Thread: SP-GiST versus index-only scans

SP-GiST versus index-only scans

From
Tom Lane
Date:
It would not take very much at all to make the SP-GiST stuff support
index-only scans, except for one thing: it's conceivable that an opclass
might choose to store only a lossy version of the original indexed
datum, in which case it'd not be able to reconstruct the datum on
demand.

I'm not sure how likely this is, because the design of SP-GiST forces
root-level leaf tuples to be stored with the original datum, but in
principle leaf tuples at lower levels might have lossy representations.
None of the current opclasses do that, but Oleg and Teodor evidently
foresee such cases, else they'd not have bothered with the recheck
support that's in there.  (If the original datum is reconstructable then
the opclass can surely deliver a correct answer for every leaf tuple.)

So the problem is that we have to either disallow such opclass designs,
or support per-opclass rather than per-index-AM decisions about whether
index-only scans are possible.

We discussed that idea when the index-only-scans patch went in a few
months ago, but blew it off on the grounds that there didn't seem to be
any immediate need for it.  Well, the need is here.

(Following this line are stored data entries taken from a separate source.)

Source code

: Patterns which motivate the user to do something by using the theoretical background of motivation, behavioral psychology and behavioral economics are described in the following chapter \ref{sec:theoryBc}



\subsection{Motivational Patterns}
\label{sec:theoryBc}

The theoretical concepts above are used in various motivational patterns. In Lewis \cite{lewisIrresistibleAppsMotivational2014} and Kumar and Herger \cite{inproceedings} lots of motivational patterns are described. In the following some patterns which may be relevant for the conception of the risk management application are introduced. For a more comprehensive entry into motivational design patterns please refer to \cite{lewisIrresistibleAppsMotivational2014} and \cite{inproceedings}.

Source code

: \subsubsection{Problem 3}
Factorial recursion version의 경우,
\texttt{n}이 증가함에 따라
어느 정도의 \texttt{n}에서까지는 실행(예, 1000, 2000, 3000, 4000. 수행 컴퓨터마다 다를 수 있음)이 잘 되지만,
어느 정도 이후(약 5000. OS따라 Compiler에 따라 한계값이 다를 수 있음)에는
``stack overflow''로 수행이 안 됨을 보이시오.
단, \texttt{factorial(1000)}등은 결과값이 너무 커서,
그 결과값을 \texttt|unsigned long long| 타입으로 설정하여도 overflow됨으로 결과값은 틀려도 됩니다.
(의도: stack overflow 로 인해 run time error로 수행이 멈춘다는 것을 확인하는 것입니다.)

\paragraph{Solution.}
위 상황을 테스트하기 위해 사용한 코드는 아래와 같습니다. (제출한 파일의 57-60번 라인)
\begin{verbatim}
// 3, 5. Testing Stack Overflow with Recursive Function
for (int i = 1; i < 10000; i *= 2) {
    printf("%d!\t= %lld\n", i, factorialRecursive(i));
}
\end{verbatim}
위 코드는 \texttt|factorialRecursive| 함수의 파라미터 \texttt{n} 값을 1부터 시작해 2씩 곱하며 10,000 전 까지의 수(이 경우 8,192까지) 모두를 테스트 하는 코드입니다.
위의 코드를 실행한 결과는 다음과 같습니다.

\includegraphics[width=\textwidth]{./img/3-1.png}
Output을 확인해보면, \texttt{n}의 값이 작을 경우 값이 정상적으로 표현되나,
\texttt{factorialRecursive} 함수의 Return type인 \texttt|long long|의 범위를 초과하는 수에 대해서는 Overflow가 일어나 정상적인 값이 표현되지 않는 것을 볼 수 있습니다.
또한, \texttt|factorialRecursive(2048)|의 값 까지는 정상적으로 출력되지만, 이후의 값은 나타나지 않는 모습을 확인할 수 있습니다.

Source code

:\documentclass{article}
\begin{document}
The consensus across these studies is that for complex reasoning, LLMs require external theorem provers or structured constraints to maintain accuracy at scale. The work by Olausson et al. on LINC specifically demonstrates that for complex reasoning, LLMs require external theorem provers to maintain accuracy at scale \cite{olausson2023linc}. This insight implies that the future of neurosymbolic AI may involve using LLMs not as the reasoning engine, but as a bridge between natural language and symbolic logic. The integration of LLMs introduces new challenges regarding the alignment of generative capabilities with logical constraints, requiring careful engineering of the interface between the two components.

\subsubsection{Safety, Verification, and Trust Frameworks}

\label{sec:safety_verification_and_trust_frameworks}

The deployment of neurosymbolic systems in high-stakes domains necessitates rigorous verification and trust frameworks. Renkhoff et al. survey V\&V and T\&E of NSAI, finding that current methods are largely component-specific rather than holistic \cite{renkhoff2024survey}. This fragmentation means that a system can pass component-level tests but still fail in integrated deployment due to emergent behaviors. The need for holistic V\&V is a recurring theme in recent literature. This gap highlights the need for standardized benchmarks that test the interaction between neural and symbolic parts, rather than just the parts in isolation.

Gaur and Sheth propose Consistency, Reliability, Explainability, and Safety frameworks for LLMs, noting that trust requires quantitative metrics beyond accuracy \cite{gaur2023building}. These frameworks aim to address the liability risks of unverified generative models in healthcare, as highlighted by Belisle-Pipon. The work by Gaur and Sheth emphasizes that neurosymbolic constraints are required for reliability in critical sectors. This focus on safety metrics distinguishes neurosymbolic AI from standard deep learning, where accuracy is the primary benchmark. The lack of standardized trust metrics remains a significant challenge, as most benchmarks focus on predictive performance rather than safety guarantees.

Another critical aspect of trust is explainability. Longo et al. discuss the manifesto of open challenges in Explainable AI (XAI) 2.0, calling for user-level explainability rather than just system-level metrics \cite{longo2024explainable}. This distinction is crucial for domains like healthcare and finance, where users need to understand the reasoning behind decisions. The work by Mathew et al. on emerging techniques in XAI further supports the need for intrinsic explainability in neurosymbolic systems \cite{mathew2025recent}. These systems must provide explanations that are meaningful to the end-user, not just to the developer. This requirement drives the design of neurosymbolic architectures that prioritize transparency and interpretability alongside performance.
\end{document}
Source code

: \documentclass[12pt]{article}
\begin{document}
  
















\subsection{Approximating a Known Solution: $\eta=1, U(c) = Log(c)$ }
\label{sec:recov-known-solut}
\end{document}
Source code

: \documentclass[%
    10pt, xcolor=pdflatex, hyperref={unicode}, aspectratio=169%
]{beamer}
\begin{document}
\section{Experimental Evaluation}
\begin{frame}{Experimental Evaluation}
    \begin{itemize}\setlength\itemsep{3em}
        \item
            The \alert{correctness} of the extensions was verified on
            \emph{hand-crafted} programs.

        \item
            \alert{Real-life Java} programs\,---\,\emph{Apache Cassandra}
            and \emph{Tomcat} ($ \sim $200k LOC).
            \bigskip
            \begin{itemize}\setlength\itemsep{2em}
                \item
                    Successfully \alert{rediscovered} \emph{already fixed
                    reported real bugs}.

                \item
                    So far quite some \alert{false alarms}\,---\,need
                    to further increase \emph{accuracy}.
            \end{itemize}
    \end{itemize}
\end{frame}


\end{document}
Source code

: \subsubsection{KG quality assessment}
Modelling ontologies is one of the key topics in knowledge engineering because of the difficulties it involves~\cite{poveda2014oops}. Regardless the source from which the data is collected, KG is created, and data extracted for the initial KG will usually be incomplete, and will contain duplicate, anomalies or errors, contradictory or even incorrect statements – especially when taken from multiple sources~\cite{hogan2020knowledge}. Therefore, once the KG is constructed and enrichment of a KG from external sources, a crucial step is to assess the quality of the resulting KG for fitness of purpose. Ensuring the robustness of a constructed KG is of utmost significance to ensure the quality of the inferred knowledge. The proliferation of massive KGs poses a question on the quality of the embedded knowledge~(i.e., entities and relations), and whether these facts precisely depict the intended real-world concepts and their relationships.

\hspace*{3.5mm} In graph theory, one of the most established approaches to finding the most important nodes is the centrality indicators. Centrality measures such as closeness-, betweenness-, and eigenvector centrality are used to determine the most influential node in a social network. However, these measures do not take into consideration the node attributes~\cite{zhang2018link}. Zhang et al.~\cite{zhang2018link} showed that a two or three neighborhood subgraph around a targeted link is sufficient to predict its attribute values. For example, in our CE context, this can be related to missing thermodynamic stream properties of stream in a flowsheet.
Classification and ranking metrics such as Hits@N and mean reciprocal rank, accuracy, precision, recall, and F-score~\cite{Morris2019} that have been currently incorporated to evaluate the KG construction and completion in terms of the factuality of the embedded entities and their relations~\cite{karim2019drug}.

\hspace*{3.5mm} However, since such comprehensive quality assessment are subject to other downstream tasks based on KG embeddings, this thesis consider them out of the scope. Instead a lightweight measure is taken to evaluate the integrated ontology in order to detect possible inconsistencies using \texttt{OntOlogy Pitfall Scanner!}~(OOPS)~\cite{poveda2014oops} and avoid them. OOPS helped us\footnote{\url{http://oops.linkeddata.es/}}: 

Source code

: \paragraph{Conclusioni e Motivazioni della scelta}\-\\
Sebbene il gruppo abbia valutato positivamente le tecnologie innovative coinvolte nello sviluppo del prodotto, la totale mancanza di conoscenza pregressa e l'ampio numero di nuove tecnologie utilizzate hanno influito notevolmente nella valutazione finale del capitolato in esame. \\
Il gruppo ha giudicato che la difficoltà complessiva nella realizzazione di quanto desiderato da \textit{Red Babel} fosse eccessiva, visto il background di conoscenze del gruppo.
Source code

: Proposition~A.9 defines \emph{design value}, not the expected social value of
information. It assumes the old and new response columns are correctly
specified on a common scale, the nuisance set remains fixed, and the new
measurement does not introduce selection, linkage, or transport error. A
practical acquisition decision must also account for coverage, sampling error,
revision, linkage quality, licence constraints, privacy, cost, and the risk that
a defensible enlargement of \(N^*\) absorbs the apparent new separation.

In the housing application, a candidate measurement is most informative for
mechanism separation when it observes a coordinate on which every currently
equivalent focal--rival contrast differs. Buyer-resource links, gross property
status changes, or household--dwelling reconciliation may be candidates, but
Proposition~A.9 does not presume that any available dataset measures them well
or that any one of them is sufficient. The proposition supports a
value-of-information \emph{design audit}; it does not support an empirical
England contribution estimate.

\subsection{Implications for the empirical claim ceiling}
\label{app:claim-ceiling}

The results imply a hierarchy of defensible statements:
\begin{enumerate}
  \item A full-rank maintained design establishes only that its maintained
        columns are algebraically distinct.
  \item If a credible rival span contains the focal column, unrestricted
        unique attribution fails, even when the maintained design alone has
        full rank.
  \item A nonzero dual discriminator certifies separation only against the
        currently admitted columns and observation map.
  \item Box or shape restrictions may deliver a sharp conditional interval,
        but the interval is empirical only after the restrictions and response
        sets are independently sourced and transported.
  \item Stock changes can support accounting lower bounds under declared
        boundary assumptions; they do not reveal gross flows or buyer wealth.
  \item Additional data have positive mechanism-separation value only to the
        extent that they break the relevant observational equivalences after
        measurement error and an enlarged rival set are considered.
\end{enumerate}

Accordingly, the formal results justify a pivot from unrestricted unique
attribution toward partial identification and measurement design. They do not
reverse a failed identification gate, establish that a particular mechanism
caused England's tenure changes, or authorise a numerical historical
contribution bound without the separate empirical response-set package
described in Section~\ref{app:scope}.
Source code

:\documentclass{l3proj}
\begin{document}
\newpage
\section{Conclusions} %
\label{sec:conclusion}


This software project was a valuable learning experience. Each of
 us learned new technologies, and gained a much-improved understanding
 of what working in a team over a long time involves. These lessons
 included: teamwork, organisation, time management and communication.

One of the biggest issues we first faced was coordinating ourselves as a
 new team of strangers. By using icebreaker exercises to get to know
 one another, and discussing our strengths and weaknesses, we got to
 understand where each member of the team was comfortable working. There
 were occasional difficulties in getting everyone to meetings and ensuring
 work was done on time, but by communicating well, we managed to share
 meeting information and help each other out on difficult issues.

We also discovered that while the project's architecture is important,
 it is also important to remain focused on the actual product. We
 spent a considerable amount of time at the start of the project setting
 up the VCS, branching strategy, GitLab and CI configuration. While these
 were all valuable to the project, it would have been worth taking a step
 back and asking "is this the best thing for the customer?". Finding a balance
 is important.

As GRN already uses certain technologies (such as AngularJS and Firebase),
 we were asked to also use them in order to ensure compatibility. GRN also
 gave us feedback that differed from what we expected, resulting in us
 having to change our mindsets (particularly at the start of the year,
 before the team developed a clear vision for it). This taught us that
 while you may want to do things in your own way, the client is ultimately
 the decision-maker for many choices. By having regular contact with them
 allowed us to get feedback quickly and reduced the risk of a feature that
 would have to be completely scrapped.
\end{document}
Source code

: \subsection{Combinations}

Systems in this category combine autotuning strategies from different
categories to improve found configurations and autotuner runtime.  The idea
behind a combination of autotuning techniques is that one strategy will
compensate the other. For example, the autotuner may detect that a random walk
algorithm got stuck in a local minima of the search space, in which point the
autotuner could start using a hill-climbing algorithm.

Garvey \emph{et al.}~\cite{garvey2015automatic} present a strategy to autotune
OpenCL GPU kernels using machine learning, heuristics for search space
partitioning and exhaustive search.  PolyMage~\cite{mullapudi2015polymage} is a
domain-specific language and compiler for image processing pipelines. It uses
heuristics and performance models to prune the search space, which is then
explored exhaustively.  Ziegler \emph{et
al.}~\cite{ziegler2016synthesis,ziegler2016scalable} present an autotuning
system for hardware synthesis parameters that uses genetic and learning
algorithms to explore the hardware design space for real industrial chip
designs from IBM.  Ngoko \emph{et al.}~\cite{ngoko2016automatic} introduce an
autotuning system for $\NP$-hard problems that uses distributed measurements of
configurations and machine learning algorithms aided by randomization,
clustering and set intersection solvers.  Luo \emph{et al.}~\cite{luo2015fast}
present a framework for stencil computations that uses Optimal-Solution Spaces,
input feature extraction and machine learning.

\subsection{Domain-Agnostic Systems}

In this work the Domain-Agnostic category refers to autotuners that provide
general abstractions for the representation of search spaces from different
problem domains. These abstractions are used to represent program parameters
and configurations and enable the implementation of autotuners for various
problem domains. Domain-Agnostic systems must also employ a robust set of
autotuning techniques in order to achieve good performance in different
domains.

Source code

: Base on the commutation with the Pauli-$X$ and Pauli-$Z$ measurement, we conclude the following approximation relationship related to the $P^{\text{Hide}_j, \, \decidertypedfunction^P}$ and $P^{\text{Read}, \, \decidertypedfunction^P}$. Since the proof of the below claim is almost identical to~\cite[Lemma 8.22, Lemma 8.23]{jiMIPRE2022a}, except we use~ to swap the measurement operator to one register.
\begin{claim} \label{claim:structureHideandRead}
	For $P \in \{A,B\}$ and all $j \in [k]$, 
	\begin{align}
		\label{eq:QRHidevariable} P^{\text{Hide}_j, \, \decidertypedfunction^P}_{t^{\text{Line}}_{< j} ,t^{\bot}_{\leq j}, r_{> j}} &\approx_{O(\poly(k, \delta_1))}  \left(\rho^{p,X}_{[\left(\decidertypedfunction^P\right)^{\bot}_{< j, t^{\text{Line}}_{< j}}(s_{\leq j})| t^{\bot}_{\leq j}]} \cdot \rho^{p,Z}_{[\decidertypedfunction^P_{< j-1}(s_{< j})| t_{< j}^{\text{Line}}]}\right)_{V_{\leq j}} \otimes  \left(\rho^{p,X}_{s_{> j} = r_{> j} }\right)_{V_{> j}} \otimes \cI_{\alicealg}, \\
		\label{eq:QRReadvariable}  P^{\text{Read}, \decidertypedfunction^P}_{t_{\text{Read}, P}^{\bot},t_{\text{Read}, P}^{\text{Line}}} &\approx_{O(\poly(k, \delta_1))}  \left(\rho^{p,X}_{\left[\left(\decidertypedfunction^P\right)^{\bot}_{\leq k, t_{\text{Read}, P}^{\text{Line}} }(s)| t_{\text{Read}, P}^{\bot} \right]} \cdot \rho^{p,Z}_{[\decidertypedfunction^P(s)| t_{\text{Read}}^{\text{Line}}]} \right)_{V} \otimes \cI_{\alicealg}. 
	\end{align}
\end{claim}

I think we should get rid of the pg_am.amcanreturn boolean column and
replace it with an AM support function.  btree's would just return
constant true, but I envision SP-GiST's version interrogating the
opclass config function.  (If we make the config function return this
info, we don't need to add anything to CREATE OPERATOR CLASS, which
seems like a good thing to me.)
        regards, tom lane


Re: SP-GiST versus index-only scans

From
Jesper Krogh
Date:
On 2011-12-14 19:00, Tom Lane wrote:
> So the problem is that we have to either disallow such opclass designs,
> or support per-opclass rather than per-index-AM decisions about whether
> index-only scans are possible.

Just a quick comment, for some queries like the famous
select count(*) from table where column @@ to_tsquery('something');
I do think index-only-scans does make sense even on indices
where the original tuple cannot be re-constructed. This also goes
for gin indices as well.

.. and yes, I do have a real-world application that would utillize this.
(and love it)

Jesper
-- 
Jesper



Re: SP-GiST versus index-only scans

From
Tom Lane
Date:
Jesper Krogh <jesper@krogh.cc> writes:
> On 2011-12-14 19:00, Tom Lane wrote:
>> So the problem is that we have to either disallow such opclass designs,
>> or support per-opclass rather than per-index-AM decisions about whether
>> index-only scans are possible.

> Just a quick comment, for some queries like the famous
> select count(*) from table where column @@ to_tsquery('something');
> I do think index-only-scans does make sense even on indices
> where the original tuple cannot be re-constructed. This also goes
> for gin indices as well.

I think this is somewhat wishful thinking unfortunately.  The difficulty
is that if the index isn't capable of reconstructing the original value,
then it's probably giving only an approximate (lossy) answer, which
means we'll have to visit the heap to recheck each result, which
pretty much defeats the purpose of an index-only scan.  So I can't get
excited about contorting things to support this.
        regards, tom lane


Re: SP-GiST versus index-only scans

From
Jesper Krogh
Date:
On 2011-12-14 19:48, Tom Lane wrote:
> Jesper Krogh<jesper@krogh.cc>  writes:
>> On 2011-12-14 19:00, Tom Lane wrote:
>>> So the problem is that we have to either disallow such opclass designs,
>>> or support per-opclass rather than per-index-AM decisions about whether
>>> index-only scans are possible.
>> Just a quick comment, for some queries like the famous
>> select count(*) from table where column @@ to_tsquery('something');
>> I do think index-only-scans does make sense even on indices
>> where the original tuple cannot be re-constructed. This also goes
>> for gin indices as well.
> I think this is somewhat wishful thinking unfortunately.  The difficulty
> is that if the index isn't capable of reconstructing the original value,
> then it's probably giving only an approximate (lossy) answer, which
> means we'll have to visit the heap to recheck each result, which
> pretty much defeats the purpose of an index-only scan.  So I can't get
> excited about contorting things to support this.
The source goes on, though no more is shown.